Exercise prompt:
From the first line of the entries down to the line with "Inline block, 2px/8px", write out every line exactly; that last line counts, but pictures do not.
================
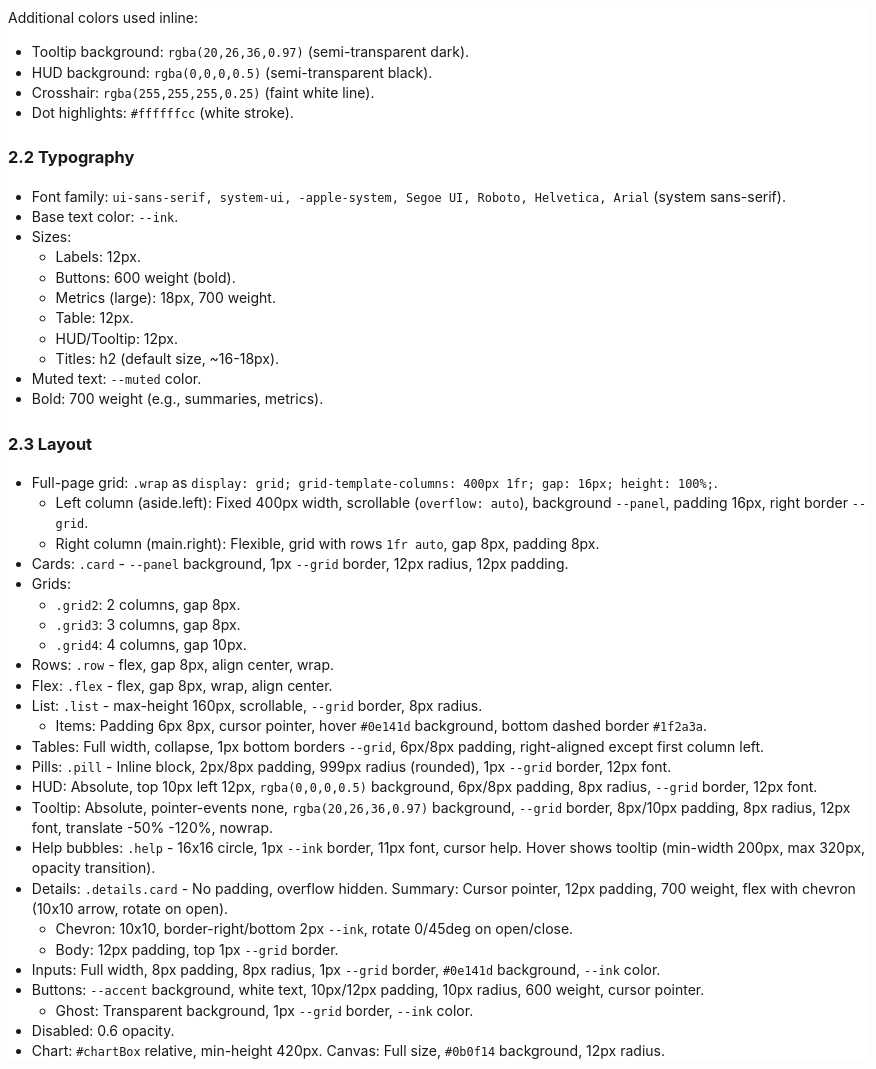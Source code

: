 Additional colors used inline:
- Tooltip background: `rgba(20,26,36,0.97)` (semi-transparent dark).
- HUD background: `rgba(0,0,0,0.5)` (semi-transparent black).
- Crosshair: `rgba(255,255,255,0.25)` (faint white line).
- Dot highlights: `#ffffffcc` (white stroke).

### 2.2 Typography
- Font family: `ui-sans-serif, system-ui, -apple-system, Segoe UI, Roboto, Helvetica, Arial` (system sans-serif).
- Base text color: `--ink`.
- Sizes:
  - Labels: 12px.
  - Buttons: 600 weight (bold).
  - Metrics (large): 18px, 700 weight.
  - Table: 12px.
  - HUD/Tooltip: 12px.
  - Titles: h2 (default size, ~16-18px).
- Muted text: `--muted` color.
- Bold: 700 weight (e.g., summaries, metrics).

### 2.3 Layout
- Full-page grid: `.wrap` as `display: grid; grid-template-columns: 400px 1fr; gap: 16px; height: 100%;`.
  - Left column (aside.left): Fixed 400px width, scrollable (`overflow: auto`), background `--panel`, padding 16px, right border `--grid`.
  - Right column (main.right): Flexible, grid with rows `1fr auto`, gap 8px, padding 8px.
- Cards: `.card` - `--panel` background, 1px `--grid` border, 12px radius, 12px padding.
- Grids:
  - `.grid2`: 2 columns, gap 8px.
  - `.grid3`: 3 columns, gap 8px.
  - `.grid4`: 4 columns, gap 10px.
- Rows: `.row` - flex, gap 8px, align center, wrap.
- Flex: `.flex` - flex, gap 8px, wrap, align center.
- List: `.list` - max-height 160px, scrollable, `--grid` border, 8px radius.
  - Items: Padding 6px 8px, cursor pointer, hover `#0e141d` background, bottom dashed border `#1f2a3a`.
- Tables: Full width, collapse, 1px bottom borders `--grid`, 6px/8px padding, right-aligned except first column left.
- Pills: `.pill` - Inline block, 2px/8px padding, 999px radius (rounded), 1px `--grid` border, 12px font.
- HUD: Absolute, top 10px left 12px, `rgba(0,0,0,0.5)` background, 6px/8px padding, 8px radius, `--grid` border, 12px font.
- Tooltip: Absolute, pointer-events none, `rgba(20,26,36,0.97)` background, `--grid` border, 8px/10px padding, 8px radius, 12px font, translate -50% -120%, nowrap.
- Help bubbles: `.help` - 16x16 circle, 1px `--ink` border, 11px font, cursor help. Hover shows tooltip (min-width 200px, max 320px, opacity transition).
- Details: `.details.card` - No padding, overflow hidden. Summary: Cursor pointer, 12px padding, 700 weight, flex with chevron (10x10 arrow, rotate on open).
  - Chevron: 10x10, border-right/bottom 2px `--ink`, rotate 0/45deg on open/close.
  - Body: 12px padding, top 1px `--grid` border.
- Inputs: Full width, 8px padding, 8px radius, 1px `--grid` border, `#0e141d` background, `--ink` color.
- Buttons: `--accent` background, white text, 10px/12px padding, 10px radius, 600 weight, cursor pointer.
  - Ghost: Transparent background, 1px `--grid` border, `--ink` color.
- Disabled: 0.6 opacity.
- Chart: `#chartBox` relative, min-height 420px. Canvas: Full size, `#0b0f14` background, 12px radius.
================
Output of the task:
Source code

: Additional colors used inline:
- Tooltip background: `rgba(20,26,36,0.97)` (semi-transparent dark).
- HUD background: `rgba(0,0,0,0.5)` (semi-transparent black).
- Crosshair: `rgba(255,255,255,0.25)` (faint white line).
- Dot highlights: `#ffffffcc` (white stroke).

### 2.2 Typography
- Font family: `ui-sans-serif, system-ui, -apple-system, Segoe UI, Roboto, Helvetica, Arial` (system sans-serif).
- Base text color: `--ink`.
- Sizes:
  - Labels: 12px.
  - Buttons: 600 weight (bold).
  - Metrics (large): 18px, 700 weight.
  - Table: 12px.
  - HUD/Tooltip: 12px.
  - Titles: h2 (default size, ~16-18px).
- Muted text: `--muted` color.
- Bold: 700 weight (e.g., summaries, metrics).

### 2.3 Layout
- Full-page grid: `.wrap` as `display: grid; grid-template-columns: 400px 1fr; gap: 16px; height: 100%;`.
  - Left column (aside.left): Fixed 400px width, scrollable (`overflow: auto`), background `--panel`, padding 16px, right border `--grid`.
  - Right column (main.right): Flexible, grid with rows `1fr auto`, gap 8px, padding 8px.
- Cards: `.card` - `--panel` background, 1px `--grid` border, 12px radius, 12px padding.
- Grids:
  - `.grid2`: 2 columns, gap 8px.
  - `.grid3`: 3 columns, gap 8px.
  - `.grid4`: 4 columns, gap 10px.
- Rows: `.row` - flex, gap 8px, align center, wrap.
- Flex: `.flex` - flex, gap 8px, wrap, align center.
- List: `.list` - max-height 160px, scrollable, `--grid` border, 8px radius.
  - Items: Padding 6px 8px, cursor pointer, hover `#0e141d` background, bottom dashed border `#1f2a3a`.
- Tables: Full width, collapse, 1px bottom borders `--grid`, 6px/8px padding, right-aligned except first column left.
- Pills: `.pill` - Inline block, 2px/8px padding, 999px radius (rounded), 1px `--grid` border, 12px font.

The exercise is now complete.